I think it's because when you do ['a'].extend([]) or whatever, the
result is whatever the method "extend" returns. But "extend" has no
return value, hence you will see None if you do this interactively.

On Fri, Feb 5, 2010 at 10:55 AM, Aahz <> wrote:
> In article <>,
> Dan Brown  <> wrote:
>>
>>Why does extending a list with the empty list result in None?  It
>>seems very counterintuitive to me, at least --- I expected ['a'].extend
>>([]) to result in ['a'], not None.

>
> http://www.python.org/doc/faq/general/#why-doesn-t-list-sort-return-the-sorted-list
> --
> Aahz ()           <*>         http://www.pythoncraft.com/
>
> import antigravity
> --
> http://mail.python.org/mailman/listinfo/python-list
>

--
Gerald Britton

Gerald Britton, Feb 5, 2010
8. ### Bruno DesthuilliersGuest

Gerald Britton a écrit :
> I think it's because when you do ['a'].extend([]) or whatever, the
> result is whatever the method "extend" returns. But "extend" has no
> return value

It does : it returns None.

Bruno Desthuilliers, Feb 5, 2010
9. ### Jack DiederichGuest

On Fri, Feb 5, 2010 at 11:31 AM, Gerald Britton
<> wrote:
> I think it's because when you do ['a'].extend([]) or whatever, the
> result is whatever the method "extend" returns.  But "extend" has no
> return value, hence you will see None if you do this interactively.
>

That sums it up. In Python the convention is to raise an exception on
error, return a new value in the case where a new value is created,
and - as in this case - to return None for modification of an existing
value.

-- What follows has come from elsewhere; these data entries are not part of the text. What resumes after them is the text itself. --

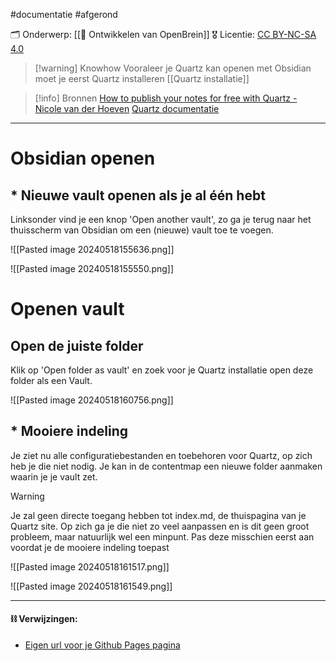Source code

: #documentatie  #afgerond

🗂️ Onderwerp:  [[🧠 Ontwikkelen van OpenBrein]]
🎖️ Licentie: [CC BY-NC-SA 4.0](https://creativecommons.org/licenses/by-nc-sa/4.0/)


>[!warning] Knowhow
> Vooraleer je Quartz kan openen met Obsidian moet je eerst Quartz installeren
> [[Quartz installatie]]

>[!info] Bronnen
>[How to publish your notes for free with Quartz - Nicole van der Hoeven](https://youtu.be/6s6DT1yN4dw)
>[Quartz documentatie](https://quartz.jzhao.xyz/)

---

# Obsidian openen
## * Nieuwe vault openen als je al één hebt

Linksonder vind je een knop 'Open another vault', zo ga je terug naar het thuisscherm van Obsidian om een (nieuwe) vault toe te voegen.

![[Pasted image 20240518155636.png]]

![[Pasted image 20240518155550.png]]

# Openen vault
## Open de juiste folder
Klik op 'Open folder as vault' en zoek voor je Quartz installatie open deze folder als een Vault.

![[Pasted image 20240518160756.png]]

## * Mooiere indeling
Je ziet nu alle configuratiebestanden en toebehoren voor Quartz, op zich heb je die niet nodig. Je kan in de contentmap een nieuwe folder aanmaken waarin je je vault zet. 

>[!warning]
>Je zal geen directe toegang hebben tot index.md, de thuispagina van je Quartz site. Op zich ga je die niet zo veel aanpassen en is dit geen groot probleem, maar natuurlijk wel een minpunt. Pas deze misschien eerst aan voordat je de mooiere indeling toepast


![[Pasted image 20240518161517.png]]

![[Pasted image 20240518161549.png]]

---
#### **⛓️ Verwijzingen:**
* [Eigen url voor je Github Pages pagina](https://docs.github.com/en/pages/configuring-a-custom-domain-for-your-github-pages-site/managing-a-custom-domain-for-your-github-pages-site)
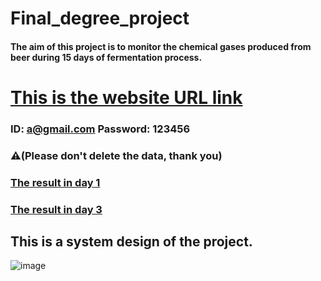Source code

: # Final_degree_project

#### The aim of this project is to monitor the chemical gases produced from beer during 15 days of fermentation process. 
 
# [This is the website URL link](https://enose-degree-project-june-2023.netlify.app/)
### ID: a@gmail.com Password: 123456  
### ⚠️(Please don't delete the data, thank you)




### [The result in day 1](https://www.youtube.com/watch?v=TVzJxDt5g6k)
### [The result in day 3](https://www.youtube.com/watch?v=P2bCbPN4r-U)





## This is a system design of the project.
![image](https://user-images.githubusercontent.com/118713625/230041159-1349cbe9-ed00-4021-bf23-3569c23ad912.png)
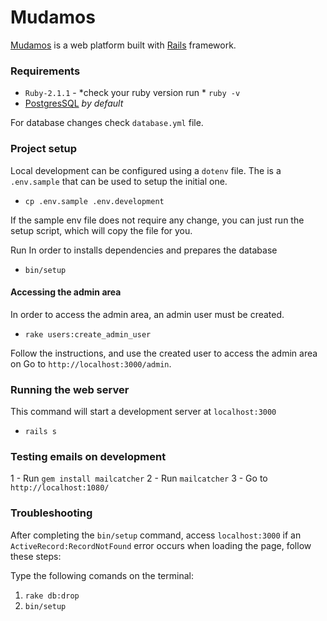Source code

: # Mudamos

[Mudamos](mudamos.org) is a web platform built with [Rails](https://github.com/rails/rails) framework.

### Requirements
 -  `Ruby-2.1.1` - *check your ruby version run * `ruby -v`
 -  [PostgresSQL](https://www.postgresql.org/download/)  *by default*

For database changes check `database.yml` file.

### Project setup

Local development can be configured using a `dotenv` file. The is a `.env.sample` that can be used to setup the initial one.

- `cp .env.sample .env.development`

If the sample env file does not require any change, you can just run the setup script, which will copy the file for you.

Run  In order to installs dependencies and prepares the database

- `bin/setup`


#### Accessing the admin area

In order to access the admin area, an admin user must be created.

- `rake users:create_admin_user`

Follow the instructions, and use the created user to access the admin area on Go to `http://localhost:3000/admin`.

### Running the web server
This command will start a development server at `localhost:3000`

- `rails s`

### Testing emails on development

 1 - Run `gem install mailcatcher`
 2 - Run `mailcatcher`
 3 - Go to `http://localhost:1080/`

### Troubleshooting

After completing the  `bin/setup`  command, access `localhost:3000` if an `ActiveRecord:RecordNotFound` error occurs when loading the page, follow these steps:

Type the following comands on the terminal:
 1. `rake db:drop`
 2.  `bin/setup`
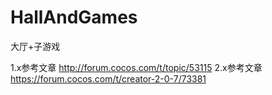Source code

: # HallAndGames
大厅+子游戏

1.x参考文章
http://forum.cocos.com/t/topic/53115
2.x参考文章
https://forum.cocos.com/t/creator-2-0-7/73381
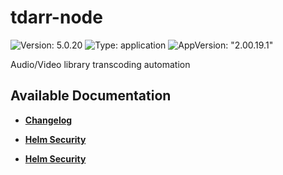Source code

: # tdarr-node

![Version: 5.0.20](https://img.shields.io/badge/Version-5.0.20-informational?style=flat-square) ![Type: application](https://img.shields.io/badge/Type-application-informational?style=flat-square) ![AppVersion: "2.00.19.1"](https://img.shields.io/badge/AppVersion-"2.00.19.1"-informational?style=flat-square)

Audio/Video library transcoding automation

## Available Documentation

- [**Changelog**](CHANGELOG)

- [**Helm Security**](container-security)

- [**Helm Security**](helm-security)

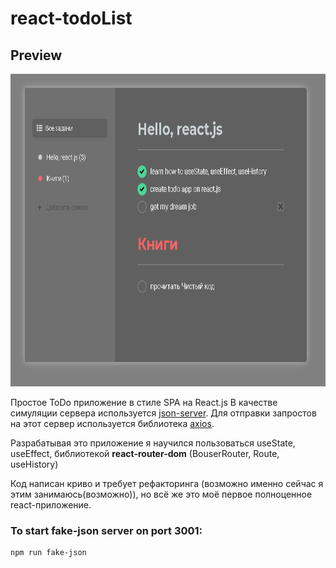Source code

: # react-todoList

## Preview

<img height=500px src="./preview/Снимок.PNG">


Простое ToDo приложение в стиле SPA на React.js
В качестве симуляции сервера используется [json-server](https://github.com/typicode/json-server). Для отправки запростов на этот сервер используется библиотека [axios](https://github.com/axios/axios).

Разрабатывая это приложение я научился пользоваться useState, useEffect, библиотекой __react-router-dom__ (BouserRouter, Route, useHistory)

Код написан криво и требует рефакторинга (возможно именно сейчас я этим занимаюсь(возможно)), но всё же это моё первое полноценное react-приложение.

### To start fake-json server on port 3001:
    npm run fake-json

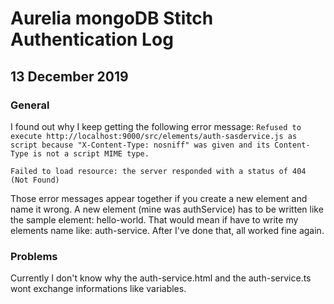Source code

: # Aurelia mongoDB Stitch Authentication Log
## 13 December 2019
### General
I found out why I keep getting the following error message:
` Refused to execute http://localhost:9000/src/elements/auth-sasdervice.js as script because "X-Content-Type: nosniff" was given and its Content-Type is not a script MIME type. `

` Failed to load resource: the server responded with a status of 404 (Not Found) `

Those error messages appear together if you create a new element and name it wrong. A new element (mine was authService) has to be written like the sample element: hello-world.
That would mean if have to write my elements name like: auth-service. After I've done that, all worked fine again.

### Problems
Currently I don't know why the auth-service.html and the auth-service.ts wont exchange informations like variables.
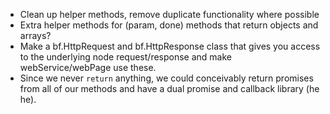 * Clean up helper methods, remove duplicate functionality where possible
* Extra helper methods for (param, done) methods that return objects and arrays?
* Make a bf.HttpRequest and bf.HttpResponse class that gives you access to the
  underlying node request/response and make webService/webPage use these.
* Since we never `return` anything, we could conceivably return promises from
  all of our methods and have a dual promise and callback library (he he).
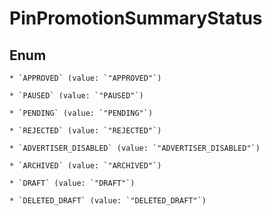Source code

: 
# PinPromotionSummaryStatus

## Enum


    * `APPROVED` (value: `"APPROVED"`)

    * `PAUSED` (value: `"PAUSED"`)

    * `PENDING` (value: `"PENDING"`)

    * `REJECTED` (value: `"REJECTED"`)

    * `ADVERTISER_DISABLED` (value: `"ADVERTISER_DISABLED"`)

    * `ARCHIVED` (value: `"ARCHIVED"`)

    * `DRAFT` (value: `"DRAFT"`)

    * `DELETED_DRAFT` (value: `"DELETED_DRAFT"`)



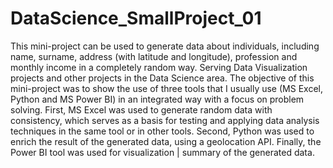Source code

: # DataScience_SmallProject_01
This mini-project can be used to generate data about individuals, including name, surname, address (with latitude and longitude), profession and monthly income in a completely random way. Serving Data Visualization projects and other projects in the Data Science area.  The objective of this mini-project was to show the use of three tools that I usually use (MS Excel, Python and MS Power BI) in an integrated way with a focus on problem solving. First, MS Excel was used to generate random data with consistency, which serves as a basis for testing and applying data analysis techniques in the same tool or in other tools. Second, Python was used to enrich the result of the generated data, using a geolocation API. Finally, the Power BI tool was used for visualization | summary of the generated data.
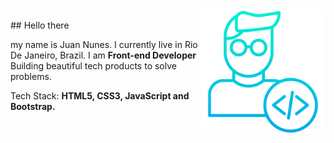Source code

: 
<img src="desenvolvedor.png" width="200px"  align="right" alt="Dev">
<br>
## Hello there
<p align="left"> 
 my name is Juan Nunes. I currently live in Rio De Janeiro, Brazil. I am <strong>Front-end Developer</strong> <br>
  Building beautiful tech products to solve problems.
</p>
<p align="left">
  Tech Stack: <strong>HTML5, CSS3, JavaScript and Bootstrap.</strong>
</p>

<!--
**juannunesz/juannunesz** is a ✨ _special_ ✨ repository because its `README.md` (this file) appears on your GitHub profile.

Here are some ideas to get you started:

- 🔭 I’m currently working on ...
- 🌱 I’m currently learning ...
- 👯 I’m looking to collaborate on ...
- 🤔 I’m looking for help with ...
- 💬 Ask me about ...
- 📫 How to reach me: ...
- 😄 Pronouns: ...
- ⚡ Fun fact: ...
-->
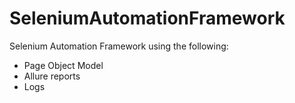 # SeleniumAutomationFramework

Selenium Automation Framework using the following:

* Page Object Model
* Allure reports
* Logs
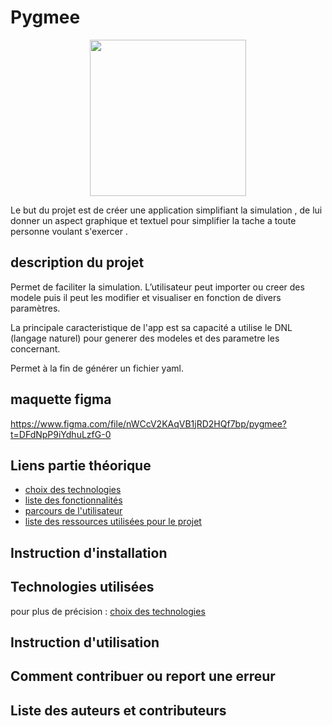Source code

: # Pygmee

<p align="center"><img src="./src/resources/logo_gorfou.svg" width="250" height="250"></p>

Le but du projet est de créer une application simplifiant la simulation , de lui donner un aspect graphique et textuel pour simplifier la tache a toute personne voulant s'exercer .

## description du projet

Permet de faciliter la simulation. L’utilisateur peut importer ou creer des modele puis il peut les modifier et visualiser en fonction de divers paramètres.

La principale caracteristique de l'app est sa capacité a utilise le DNL (langage naturel) pour generer des modeles et des parametre les concernant.

Permet à la fin de générer un fichier yaml.

## maquette figma

https://www.figma.com/file/nWCcV2KAqVB1jRD2HQf7bp/pygmee?t=DFdNpP9iYdhuLzfG-0

## Liens partie théorique

* [choix des technologies](./Théorique/markdown/choix_technologies.md)
* [liste des fonctionnalités](./Théorique/markdown/liste_fonctionnalités.md)
* [parcours de l'utilisateur](./Théorique/markdown/parcours_utilisateur.md)
* [liste des ressources utilisées pour le projet](./Théorique/markdown/ressources_utilisées.md)

## Instruction d'installation

## Technologies utilisées

pour plus de précision : [choix des technologies](https://github.com/DonatFortini/Gorfou/blob/main/Th%C3%A9orique/markdown/choix_technologies.md)

## Instruction d'utilisation

## Comment contribuer ou report une erreur

## Liste des auteurs et contributeurs
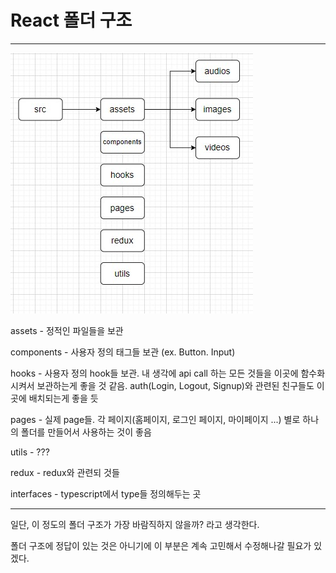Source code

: # React 폴더 구조

---

![react_folder_structure](../assets/img/react_folder_structure.jpg)

assets - 정적인 파일들을 보관

components - 사용자 정의 태그들 보관 (ex. Button. Input) 

hooks - 사용자 정의 hook들 보관. 내 생각에 api call 하는 모든 것들을 이곳에 함수화시켜서 보관하는게 좋을 것 같음. auth(Login, Logout, Signup)와 관련된 친구들도 이곳에 배치되는게 좋을 듯

pages - 실제 page들. 각 페이지(홈페이지, 로그인 페이지, 마이페이지 ...) 별로 하나의 폴더를 만들어서 사용하는 것이 좋음

utils - ??? 

redux - redux와 관련되 것들

interfaces - typescript에서 type들 정의해두는 곳

---

일단, 이 정도의 폴더 구조가 가장 바람직하지 않을까? 라고 생각한다.

폴더 구조에 정답이 있는 것은 아니기에 이 부분은 계속 고민해서 수정해나갈 필요가 있겠다.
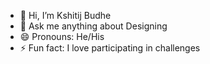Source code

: - 👋 Hi, I’m Kshitij Budhe
- 💬 Ask me anything about Designing
- 😄 Pronouns: He/His
- ⚡ Fun fact: I love participating in challenges

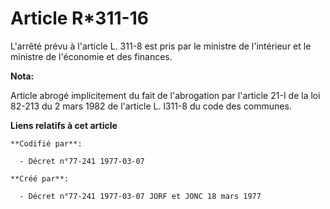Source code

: # Article R*311-16

L'arrêté prévu à l'article L. 311-8 est pris par le ministre de l'intérieur et le ministre de l'économie et des finances.

**Nota:**

Article abrogé implicitement du fait de l'abrogation par l'article 21-I de la loi 82-213 du 2 mars 1982 de l'article L.
l311-8 du code des communes.

**Liens relatifs à cet article**

	**Codifié par**:

	  - Décret n°77-241 1977-03-07

	**Créé par**:

	  - Décret n°77-241 1977-03-07 JORF et JONC 18 mars 1977
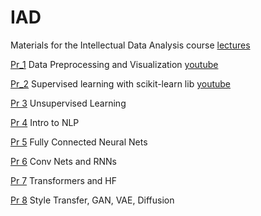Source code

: # IAD
Materials for the Intellectual Data Analysis course [lectures](https://sites.google.com/view/nsakhnenko-data-analysis/main-page)

[Pr_1](https://github.com/natsakh/IAD/tree/main/Pr_1) Data Preprocessing and Visualization [youtube](https://youtu.be/vWCADTX1-SI)

[Pr_2](https://github.com/natsakh/IAD/tree/main/Pr_2) Supervised learning with scikit-learn lib [youtube](https://youtu.be/1CcxZ8Pk8-c)

[Pr 3](https://github.com/natsakh/IAD/tree/main/Pr_3) Unsupervised Learning

[Pr 4](https://github.com/natsakh/IAD/tree/main/Pr_4) Intro to NLP 

[Pr 5](https://github.com/natsakh/IAD/tree/main/Pr_5) Fully Connected Neural Nets

[Pr 6](https://github.com/natsakh/IAD/tree/main/Pr_6) Conv Nets and RNNs

[Pr 7](https://github.com/natsakh/IAD/tree/main/Pr_7) Transformers and HF

[Pr 8](https://github.com/natsakh/IAD/tree/main/Pr_8) Style Transfer, GAN, VAE, Diffusion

Returning "None" is vexing if you are used to another language
that has a different convention but is expected for well behaved
python libraries.

So yeah, Python does it that way because the intent is to loudly and
regularly announce that something was modified or to loudly and
regularly announce that something new was /not/ created. It's a
boring story with no whiz-bang feature behind it, but I like that the
language behaves that way for exactly that reason.